## [What this task involves]
Each line in the entries below that holds the word "ракета" belongs in the answer.

Entries taken from a collection
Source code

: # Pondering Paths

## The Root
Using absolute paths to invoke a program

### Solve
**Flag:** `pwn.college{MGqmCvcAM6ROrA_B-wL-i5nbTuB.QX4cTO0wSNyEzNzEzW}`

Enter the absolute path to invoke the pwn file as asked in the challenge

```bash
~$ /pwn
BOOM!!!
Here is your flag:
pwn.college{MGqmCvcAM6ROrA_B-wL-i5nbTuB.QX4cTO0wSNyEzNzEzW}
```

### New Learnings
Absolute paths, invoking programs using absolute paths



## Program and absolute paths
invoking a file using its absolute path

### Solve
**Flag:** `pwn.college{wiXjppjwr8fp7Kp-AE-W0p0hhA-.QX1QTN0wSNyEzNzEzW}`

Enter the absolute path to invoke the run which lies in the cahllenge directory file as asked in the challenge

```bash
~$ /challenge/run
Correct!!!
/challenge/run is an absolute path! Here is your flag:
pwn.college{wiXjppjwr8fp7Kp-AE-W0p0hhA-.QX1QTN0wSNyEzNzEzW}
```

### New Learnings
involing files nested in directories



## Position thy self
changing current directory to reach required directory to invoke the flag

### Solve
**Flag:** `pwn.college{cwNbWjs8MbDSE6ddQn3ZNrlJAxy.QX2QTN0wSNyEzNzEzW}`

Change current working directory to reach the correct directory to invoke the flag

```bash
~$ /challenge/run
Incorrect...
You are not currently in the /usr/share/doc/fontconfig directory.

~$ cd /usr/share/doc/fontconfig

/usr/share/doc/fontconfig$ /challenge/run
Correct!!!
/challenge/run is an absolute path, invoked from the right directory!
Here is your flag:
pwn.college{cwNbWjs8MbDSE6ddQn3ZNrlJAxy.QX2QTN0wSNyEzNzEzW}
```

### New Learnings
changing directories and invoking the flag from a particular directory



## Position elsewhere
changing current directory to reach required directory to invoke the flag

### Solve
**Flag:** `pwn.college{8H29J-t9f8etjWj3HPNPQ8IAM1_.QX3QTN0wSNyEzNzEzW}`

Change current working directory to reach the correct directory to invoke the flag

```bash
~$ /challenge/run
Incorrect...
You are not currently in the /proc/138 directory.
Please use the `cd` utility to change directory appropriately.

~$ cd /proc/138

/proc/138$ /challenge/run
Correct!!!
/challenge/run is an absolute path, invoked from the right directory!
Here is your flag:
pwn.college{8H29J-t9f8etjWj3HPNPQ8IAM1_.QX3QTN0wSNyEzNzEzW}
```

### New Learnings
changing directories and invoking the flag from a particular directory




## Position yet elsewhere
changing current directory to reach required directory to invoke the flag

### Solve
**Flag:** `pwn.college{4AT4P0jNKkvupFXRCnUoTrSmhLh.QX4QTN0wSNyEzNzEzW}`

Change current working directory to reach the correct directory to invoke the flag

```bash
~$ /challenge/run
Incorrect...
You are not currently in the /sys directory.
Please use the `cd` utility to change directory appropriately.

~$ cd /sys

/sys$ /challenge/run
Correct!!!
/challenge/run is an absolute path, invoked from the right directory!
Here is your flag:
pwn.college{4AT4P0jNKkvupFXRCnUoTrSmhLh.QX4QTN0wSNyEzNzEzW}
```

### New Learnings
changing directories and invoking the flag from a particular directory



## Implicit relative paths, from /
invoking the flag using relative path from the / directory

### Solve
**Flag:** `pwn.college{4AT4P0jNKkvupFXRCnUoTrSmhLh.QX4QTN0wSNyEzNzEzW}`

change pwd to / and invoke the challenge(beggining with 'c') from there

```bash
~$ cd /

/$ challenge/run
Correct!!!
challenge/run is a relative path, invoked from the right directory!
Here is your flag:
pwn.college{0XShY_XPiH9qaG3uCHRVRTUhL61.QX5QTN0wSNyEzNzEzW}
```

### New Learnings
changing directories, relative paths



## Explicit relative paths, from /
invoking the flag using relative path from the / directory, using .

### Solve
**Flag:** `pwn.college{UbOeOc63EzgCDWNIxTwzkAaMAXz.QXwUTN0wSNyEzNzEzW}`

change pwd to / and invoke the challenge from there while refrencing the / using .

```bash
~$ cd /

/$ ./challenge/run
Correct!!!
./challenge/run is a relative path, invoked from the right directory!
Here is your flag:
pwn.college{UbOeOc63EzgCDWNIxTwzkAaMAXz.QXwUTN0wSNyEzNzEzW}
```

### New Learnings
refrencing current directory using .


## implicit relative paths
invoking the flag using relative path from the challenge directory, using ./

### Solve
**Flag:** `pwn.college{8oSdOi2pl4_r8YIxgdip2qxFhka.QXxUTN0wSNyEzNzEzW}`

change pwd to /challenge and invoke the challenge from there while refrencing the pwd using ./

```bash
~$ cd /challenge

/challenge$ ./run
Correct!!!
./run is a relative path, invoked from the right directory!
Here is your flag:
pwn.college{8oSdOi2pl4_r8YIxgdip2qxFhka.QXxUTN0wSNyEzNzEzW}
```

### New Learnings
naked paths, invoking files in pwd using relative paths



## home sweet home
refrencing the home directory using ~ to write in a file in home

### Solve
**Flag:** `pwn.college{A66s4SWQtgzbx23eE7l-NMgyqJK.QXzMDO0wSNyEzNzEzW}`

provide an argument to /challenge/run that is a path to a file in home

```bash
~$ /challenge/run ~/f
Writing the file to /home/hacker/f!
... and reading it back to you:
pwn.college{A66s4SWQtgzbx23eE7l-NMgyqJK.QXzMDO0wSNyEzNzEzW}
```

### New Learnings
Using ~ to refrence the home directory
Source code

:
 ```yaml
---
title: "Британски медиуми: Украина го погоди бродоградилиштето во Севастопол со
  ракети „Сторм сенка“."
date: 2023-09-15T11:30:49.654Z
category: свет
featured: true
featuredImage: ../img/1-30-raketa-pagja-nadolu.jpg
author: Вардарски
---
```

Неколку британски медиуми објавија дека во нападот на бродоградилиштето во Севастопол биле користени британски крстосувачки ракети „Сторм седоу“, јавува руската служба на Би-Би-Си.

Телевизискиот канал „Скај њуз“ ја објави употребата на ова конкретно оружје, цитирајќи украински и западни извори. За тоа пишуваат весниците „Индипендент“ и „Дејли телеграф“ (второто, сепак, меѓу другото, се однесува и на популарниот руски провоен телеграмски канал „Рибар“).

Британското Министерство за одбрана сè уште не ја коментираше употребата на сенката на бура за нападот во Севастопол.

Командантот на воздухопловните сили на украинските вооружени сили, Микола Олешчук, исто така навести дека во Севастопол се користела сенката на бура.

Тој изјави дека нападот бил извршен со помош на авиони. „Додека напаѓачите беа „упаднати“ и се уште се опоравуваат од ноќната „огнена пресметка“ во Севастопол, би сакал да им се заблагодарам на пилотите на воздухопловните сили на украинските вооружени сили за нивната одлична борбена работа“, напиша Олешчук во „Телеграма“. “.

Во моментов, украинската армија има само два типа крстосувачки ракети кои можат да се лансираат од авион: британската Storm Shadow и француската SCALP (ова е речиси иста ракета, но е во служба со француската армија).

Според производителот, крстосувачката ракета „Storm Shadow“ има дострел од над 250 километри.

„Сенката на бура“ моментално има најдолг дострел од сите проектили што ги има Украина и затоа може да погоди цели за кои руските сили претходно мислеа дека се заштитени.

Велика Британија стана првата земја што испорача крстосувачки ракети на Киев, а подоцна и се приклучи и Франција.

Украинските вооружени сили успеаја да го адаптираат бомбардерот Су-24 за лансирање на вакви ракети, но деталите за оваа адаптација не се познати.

## [Output of the task]
Во моментов, украинската армија има само два типа крстосувачки ракети кои можат да се лансираат од авион: британската Storm Shadow и француската SCALP (ова е речиси иста ракета, но е во служба со француската армија).
Според производителот, крстосувачката ракета „Storm Shadow“ има дострел од над 250 километри.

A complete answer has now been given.